Per accertare la presenza del contaminante DnHexP nei solari, il CVUA Karlsruhe ha utilizzato un metodo molto rigoroso, basato su cromatografia liquida ad alte prestazioni e spettrometria di massa tandem (LC-MS/MS). Questo approccio ha permesso di rilevare il DnHexP con un limite di sensibilità di 0,2 mg/kg, garantendo un monitoraggio preciso e accurato. I risultati hanno rivelato che il 37% dei campioni di solari testati contenenti il filtro UV DHHB presentavano livelli di DnHexP tra 1,5 e 44 mg/kg, con una media di 2,9 mg/kg. Sebbene l’Unione Europea consenta la presenza di DnHexP solo in tracce tecnicamente inevitabili, i livelli riscontrati nei solari analizzati sono superiori a quanto considerato “accettabile”. Nel caso delle creme solari per i bambini, il 63% dei campioni di solari con DHHB non ha mostrato tracce rilevabili di DnHexP, un elemento positivo che porta a due considerazioni.

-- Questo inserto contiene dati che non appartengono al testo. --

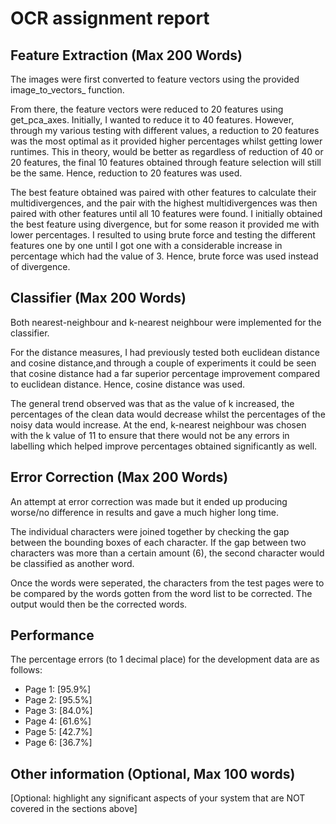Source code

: # OCR assignment report
## Feature Extraction (Max 200 Words)
The images were first converted to feature vectors using the provided image_to_vectors_ function. 

From there, the feature vectors were reduced to 20 features using get_pca_axes. Initially, I wanted to reduce it to 40 features. However, through my various testing with different values, a reduction to 20 features was the most optimal as it provided higher percentages whilst getting lower runtimes. This in theory, would be better as regardless of reduction of 40 or 20 features, the final 10 features obtained through feature selection will still be the same. Hence, reduction to 20 features was used.

The best feature obtained was paired with other features to calculate their multidivergences, and the pair with the highest multidivergences was then paired with other features until all 10 features were found. I initially obtained the best feature using divergence, but for some reason it provided me with lower percentages. I resulted to using brute force and testing the different features one by one until I got one with a considerable increase in percentage which had the value of 3. Hence, brute force was used instead of divergence.
## Classifier (Max 200 Words)
Both nearest-neighbour and k-nearest neighbour were implemented for the classifier.

For the distance measures, I had previously tested both euclidean distance and cosine distance,and through a couple of experiments it could be seen that cosine distance had a far superior percentage improvement compared to euclidean distance. Hence, cosine distance was used.

The general trend observed was that as the value of k increased, the percentages of the clean data would decrease whilst the percentages of the noisy data would increase. At the end, k-nearest neighbour was chosen with the k value of 11 to ensure that there would not be any errors in labelling which helped improve percentages obtained significantly as well. 

## Error Correction (Max 200 Words)
An attempt at error correction was made but it ended up producing worse/no difference in results and gave a much higher long time.

The individual characters were joined together by checking the gap between the bounding boxes of each character. If the gap between two characters was more than a certain amount (6), the second character would be classified as another word. 

Once the words were seperated, the characters from the test pages were to be compared by the words gotten from the word list to be corrected. The output would then be the corrected words.
## Performance
The percentage errors (to 1 decimal place) for the development data are
as follows:
- Page 1: [95.9%]
- Page 2: [95.5%]
- Page 3: [84.0%]
- Page 4: [61.6%]
- Page 5: [42.7%]
- Page 6: [36.7%]
## Other information (Optional, Max 100 words)
[Optional: highlight any significant aspects of your system that are
NOT covered in the sections above]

La prima: volendo, i produttori di creme solari possono rinunciare al DnHexP rendendo più sicuri questi prodotti di così ampia diffusione. La seconda: se nel corso della produzione industriale delle creme si verifica la formazione accidentale e non voluta di DnHexP, cosa non improbabile, i produttori sono tenuti ad avere un maggiore controllo sulla qualità delle materie prime utilizzate (non risparmiando su questa voce di costo, e alzando così l’asticella del rischio) senza ridurre l’efficace del filtro nei confronti dei raggi UV.
C’è da aggiungere che già agli inizi dello scorso anno, e sempre grazie a un test fatto in Germania, in questo caso dalla rivista Öko-Test, è stata denunciata la presenza di ftalati vietati, inclusi i pericolosi DnHexP, in diversi filtri solari. E da allora, come si vede da questa nuova indagine, non è cambiato molto.